Like so many other kids, our 11-year-old daughter is a huge fan of macaroni and cheese. (I’d even go so far as to say that she’s a mac and cheese connoisseur!) 😉
It’s her favorite meal of all-time, and ever since she was little, our daughter loved the creamy white cheddar macaroni and cheese that was on the kid’s menu at a local restaurant not too far from our house.
Sadly, they changed the recipe a few months ago – and their mac and cheese just isn’t the same anymore! So that inspired Jack to create today’s Stovetop Macaroni and Cheese recipe.
What is the best cheese to use for macaroni and cheese?
We think that the best macaroni and cheese recipes have mix of cheeses – varieties of cheese that melt easily giving your stovetop mac and cheese its creaminess, while other cheeses add flavor.
Our Stovetop Macaroni and Cheese is made with a mix of American cheese and New York sharp white cheddar cheese – and it’s perfectly melty and creamy with a mild cheesy flavor. (Exactly the way our daughter likes it!) You can definitely use other cheeses if you’d like. Fontina is another type of cheese that melts quite well, and Gruyère is an alternative to cheddar, but both have a stronger flavor than the cheeses we chose for today’s recipe, so adding them will definitely change the flavors of the finished dish.
This Stovetop Macaroni and Cheese is also lightly seasoned with ground white pepper, dry mustard, a touch of fresh nutmeg and a few drops of Tabasco sauce – all of which help to balance the rich cheesiness of this favorite meal. (Don’t worry – picky eaters won’t know all of those seasonings are in their beloved mac and cheese dinner…they will just know that it tastes good!)

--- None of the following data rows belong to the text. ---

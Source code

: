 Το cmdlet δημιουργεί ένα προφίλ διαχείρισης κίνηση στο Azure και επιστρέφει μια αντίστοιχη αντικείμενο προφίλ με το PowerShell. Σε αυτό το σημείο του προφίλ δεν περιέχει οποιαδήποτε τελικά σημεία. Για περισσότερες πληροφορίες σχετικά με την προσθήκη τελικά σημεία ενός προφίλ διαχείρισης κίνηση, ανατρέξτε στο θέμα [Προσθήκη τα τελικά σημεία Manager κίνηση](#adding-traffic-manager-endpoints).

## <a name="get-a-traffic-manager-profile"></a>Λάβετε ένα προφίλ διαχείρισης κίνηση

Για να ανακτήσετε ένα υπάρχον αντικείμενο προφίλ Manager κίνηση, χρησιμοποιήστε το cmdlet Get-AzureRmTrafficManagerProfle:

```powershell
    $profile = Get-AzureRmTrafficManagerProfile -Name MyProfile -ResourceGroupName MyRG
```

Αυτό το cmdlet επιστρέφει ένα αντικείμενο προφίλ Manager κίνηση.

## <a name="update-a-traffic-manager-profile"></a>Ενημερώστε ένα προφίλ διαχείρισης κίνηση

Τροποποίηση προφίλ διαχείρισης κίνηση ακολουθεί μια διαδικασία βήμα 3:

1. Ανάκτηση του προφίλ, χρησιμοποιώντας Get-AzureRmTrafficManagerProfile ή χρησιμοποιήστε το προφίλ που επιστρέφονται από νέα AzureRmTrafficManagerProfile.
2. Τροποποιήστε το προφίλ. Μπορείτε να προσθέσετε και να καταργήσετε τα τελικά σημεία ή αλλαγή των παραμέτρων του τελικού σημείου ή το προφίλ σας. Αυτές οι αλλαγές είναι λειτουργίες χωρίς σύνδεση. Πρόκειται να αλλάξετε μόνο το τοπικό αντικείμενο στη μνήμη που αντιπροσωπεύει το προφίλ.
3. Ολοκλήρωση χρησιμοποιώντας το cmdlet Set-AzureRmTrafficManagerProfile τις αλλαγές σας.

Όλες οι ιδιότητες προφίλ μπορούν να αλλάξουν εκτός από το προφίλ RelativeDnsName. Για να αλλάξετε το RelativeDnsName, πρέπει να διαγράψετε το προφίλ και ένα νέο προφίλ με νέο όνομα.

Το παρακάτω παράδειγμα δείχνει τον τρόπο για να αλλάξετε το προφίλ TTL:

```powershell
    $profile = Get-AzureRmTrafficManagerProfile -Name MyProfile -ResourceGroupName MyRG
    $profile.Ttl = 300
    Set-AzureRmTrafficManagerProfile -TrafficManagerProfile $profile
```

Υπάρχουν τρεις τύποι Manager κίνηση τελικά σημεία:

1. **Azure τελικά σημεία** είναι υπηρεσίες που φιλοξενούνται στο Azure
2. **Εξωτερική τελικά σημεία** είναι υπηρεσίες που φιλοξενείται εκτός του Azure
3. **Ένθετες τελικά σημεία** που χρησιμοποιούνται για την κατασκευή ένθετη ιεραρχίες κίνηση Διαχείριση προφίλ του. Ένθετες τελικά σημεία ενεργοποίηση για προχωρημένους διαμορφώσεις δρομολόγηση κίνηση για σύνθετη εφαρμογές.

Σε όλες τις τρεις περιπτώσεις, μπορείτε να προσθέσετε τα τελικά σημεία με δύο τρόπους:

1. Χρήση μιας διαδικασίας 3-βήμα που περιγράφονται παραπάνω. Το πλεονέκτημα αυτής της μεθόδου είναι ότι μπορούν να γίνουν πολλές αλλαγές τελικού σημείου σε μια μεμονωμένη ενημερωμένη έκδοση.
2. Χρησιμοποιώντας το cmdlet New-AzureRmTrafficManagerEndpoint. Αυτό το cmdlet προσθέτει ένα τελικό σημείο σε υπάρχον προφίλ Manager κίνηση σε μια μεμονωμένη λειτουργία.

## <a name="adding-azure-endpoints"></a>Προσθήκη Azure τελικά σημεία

Although we’ve shared several other mac and cheese recipes in the past, these days, this easy Stovetop Macaroni & Cheese is the one that we make the most often. It gets a big ‘thumbs-up’ from our daughter, as well as from all of her friends.

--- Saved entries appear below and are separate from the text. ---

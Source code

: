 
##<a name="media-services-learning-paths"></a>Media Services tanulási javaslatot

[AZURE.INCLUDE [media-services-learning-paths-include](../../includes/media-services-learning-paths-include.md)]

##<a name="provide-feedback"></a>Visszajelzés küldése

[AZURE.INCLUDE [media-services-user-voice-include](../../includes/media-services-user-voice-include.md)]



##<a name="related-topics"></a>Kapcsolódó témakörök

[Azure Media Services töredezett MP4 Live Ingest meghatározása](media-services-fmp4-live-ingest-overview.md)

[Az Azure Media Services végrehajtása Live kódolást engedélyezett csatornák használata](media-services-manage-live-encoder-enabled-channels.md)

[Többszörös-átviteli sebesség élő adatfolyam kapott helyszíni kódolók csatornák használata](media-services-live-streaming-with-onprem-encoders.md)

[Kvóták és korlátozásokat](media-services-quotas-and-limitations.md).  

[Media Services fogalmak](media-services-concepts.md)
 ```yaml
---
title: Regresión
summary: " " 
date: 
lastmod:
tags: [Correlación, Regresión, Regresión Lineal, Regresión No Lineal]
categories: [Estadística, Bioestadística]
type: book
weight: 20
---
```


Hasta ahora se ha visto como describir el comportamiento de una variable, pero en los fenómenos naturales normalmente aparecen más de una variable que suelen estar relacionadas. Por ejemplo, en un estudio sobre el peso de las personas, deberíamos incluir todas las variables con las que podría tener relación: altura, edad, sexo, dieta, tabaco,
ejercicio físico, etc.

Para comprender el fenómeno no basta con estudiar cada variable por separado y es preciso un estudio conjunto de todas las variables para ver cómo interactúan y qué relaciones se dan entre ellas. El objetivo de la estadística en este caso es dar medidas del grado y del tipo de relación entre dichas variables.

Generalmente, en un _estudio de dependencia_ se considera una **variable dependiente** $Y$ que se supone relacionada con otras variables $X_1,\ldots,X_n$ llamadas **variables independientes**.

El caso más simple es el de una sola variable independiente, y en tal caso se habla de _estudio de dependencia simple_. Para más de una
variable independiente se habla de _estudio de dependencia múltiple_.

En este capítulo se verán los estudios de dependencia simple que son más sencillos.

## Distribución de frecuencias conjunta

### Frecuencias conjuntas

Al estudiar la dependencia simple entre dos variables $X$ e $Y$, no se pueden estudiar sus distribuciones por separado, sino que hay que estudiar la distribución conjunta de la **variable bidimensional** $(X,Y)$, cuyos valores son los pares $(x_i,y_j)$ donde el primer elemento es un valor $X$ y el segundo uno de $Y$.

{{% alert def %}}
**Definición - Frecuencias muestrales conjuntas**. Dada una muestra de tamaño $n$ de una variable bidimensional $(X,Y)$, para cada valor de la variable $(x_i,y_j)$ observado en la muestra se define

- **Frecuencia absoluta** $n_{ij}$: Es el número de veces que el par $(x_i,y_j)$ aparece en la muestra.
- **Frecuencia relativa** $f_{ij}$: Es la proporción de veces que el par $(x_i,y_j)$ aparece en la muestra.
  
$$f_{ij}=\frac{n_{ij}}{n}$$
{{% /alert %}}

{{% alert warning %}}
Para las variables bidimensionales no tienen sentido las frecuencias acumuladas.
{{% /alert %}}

You may enjoy these other mac & cheese recipes:
Disclosure: This post contains affiliate links.
12 ounces dry elbow noodles
Salted water for noodles
1 ¼ cups half & half
2 whole eggs
1 teaspoon kosher salt
½ teaspoon white pepper
1 teaspoon dry mustard
Few grinds fresh nutmeg
Few drops Tabasco sauce
6 tablespoons butter cut into pats
½ pound white American cheese, shredded or chopped
½ pound New York sharp white cheddar, grated (we like Cracker Barrel brand)

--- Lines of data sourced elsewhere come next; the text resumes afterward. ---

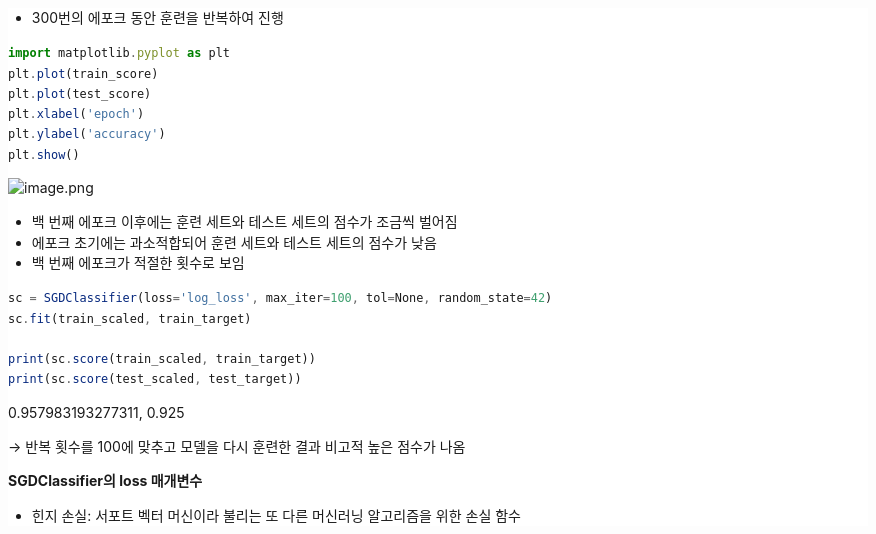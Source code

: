 - 300번의 에포크 동안 훈련을 반복하여 진행

```jsx
import matplotlib.pyplot as plt
plt.plot(train_score)
plt.plot(test_score)
plt.xlabel('epoch')
plt.ylabel('accuracy')
plt.show()
```

![image.png](image%201.png)

- 백 번째 에포크 이후에는 훈련 세트와 테스트 세트의 점수가 조금씩 벌어짐
- 에포크 초기에는 과소적합되어 훈련 세트와 테스트 세트의 점수가 낮음
- 백 번째 에포크가 적절한 횟수로 보임

```jsx
sc = SGDClassifier(loss='log_loss', max_iter=100, tol=None, random_state=42)
sc.fit(train_scaled, train_target)

print(sc.score(train_scaled, train_target))
print(sc.score(test_scaled, test_target))
```

0.957983193277311,  0.925

→ 반복 횟수를 100에 맞추고 모델을 다시 훈련한 결과 비고적 높은 점수가 나옴

**SGDClassifier의 loss 매개변수**

- 힌지 손실: 서포트 벡터 머신이라 불리는 또 다른 머신러닝 알고리즘을 위한 손실 함수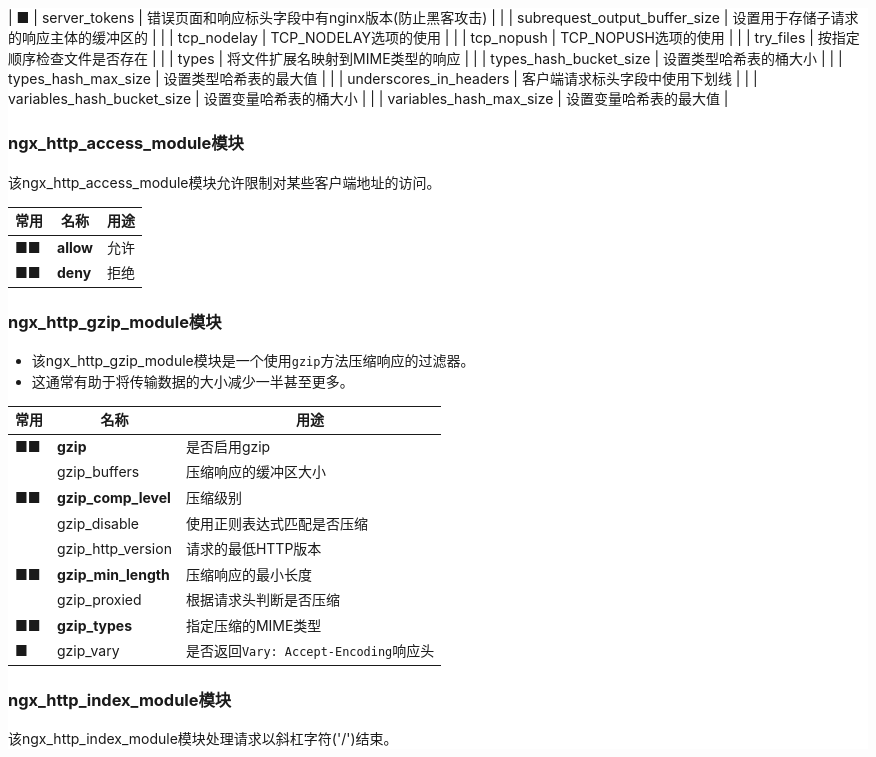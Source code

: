 | ■    | server_tokens                 | 错误页面和响应标头字段中有nginx版本(防止黑客攻击)     |
|      | subrequest_output_buffer_size | 设置用于存储子请求的响应主体的缓冲区的                |
|      | tcp_nodelay                   | TCP_NODELAY选项的使用                                 |
|      | tcp_nopush                    | TCP_NOPUSH选项的使用                                  |
|      | try_files                     | 按指定顺序检查文件是否存在                            |
|      | types                         | 将文件扩展名映射到MIME类型的响应                      |
|      | types_hash_bucket_size        | 设置类型哈希表的桶大小                                |
|      | types_hash_max_size           | 设置类型哈希表的最大值                                |
|      | underscores_in_headers        | 客户端请求标头字段中使用下划线                        |
|      | variables_hash_bucket_size    | 设置变量哈希表的桶大小                                |
|      | variables_hash_max_size       | 设置变量哈希表的最大值                                |

### ngx_http_access_module模块
该ngx_http_access_module模块允许限制对某些客户端地址的访问。

| 常用 | 名称      | 用途 |
| ---- | --------- | ---- |
| ■■   | **allow** | 允许 |
| ■■   | **deny**  | 拒绝 |

### ngx_http_gzip_module模块
- 该ngx_http_gzip_module模块是一个使用`gzip`方法压缩响应的过滤器。
- 这通常有助于将传输数据的大小减少一半甚至更多。

| 常用 | 名称                | 用途                                  |
| ---- | ------------------- | ------------------------------------- |
| ■■   | **gzip**            | 是否启用gzip                          |
|      | gzip_buffers        | 压缩响应的缓冲区大小                  |
| ■■   | **gzip_comp_level** | 压缩级别                              |
|      | gzip_disable        | 使用正则表达式匹配是否压缩            |
|      | gzip_http_version   | 请求的最低HTTP版本                    |
| ■■   | **gzip_min_length** | 压缩响应的最小长度                    |
|      | gzip_proxied        | 根据请求头判断是否压缩                |
| ■■   | **gzip_types**      | 指定压缩的MIME类型                    |
| ■    | gzip_vary           | 是否返回`Vary: Accept-Encoding`响应头 |

### ngx_http_index_module模块
该ngx_http_index_module模块处理请求以斜杠字符('/')结束。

Bring a large pot of water on to boil and once boiling, add a teaspoon of kosher salt. Then add the noodles. Cook just shy of the recommended time, which for the brand we used, was 7 minutes.
While water is heating, crack the eggs into a large bowl and whisk. Add the half & half and whisk again.
Put a few tablespoons of the egg and half & half mixture into a small cup and add salt, pepper, mustard, nutmeg and Tabasco. Stir to dissolve the spices then add back into the bowl with the eggs and half & half and whisk to combine.
Once the pasta is cooked, drain in a colander then using a cup measure, start adding cups of the hot pasta to the egg and half & half mixture, stirring each time until you have added half of the pasta. This process is to temper the eggs so they don’t scramble when they hit the hot pasta.
Add the remaining pasta back to the pan and stir in the butter over low heat.
Add the bowl with the eggs and half & half into the pot and stir again, keeping the burner on low.
Add in both cheeses and stir to melt.
Once the cheese has melted into the noodles, remove from heat and serve.
Add more half & half to loosen if heating for leftovers.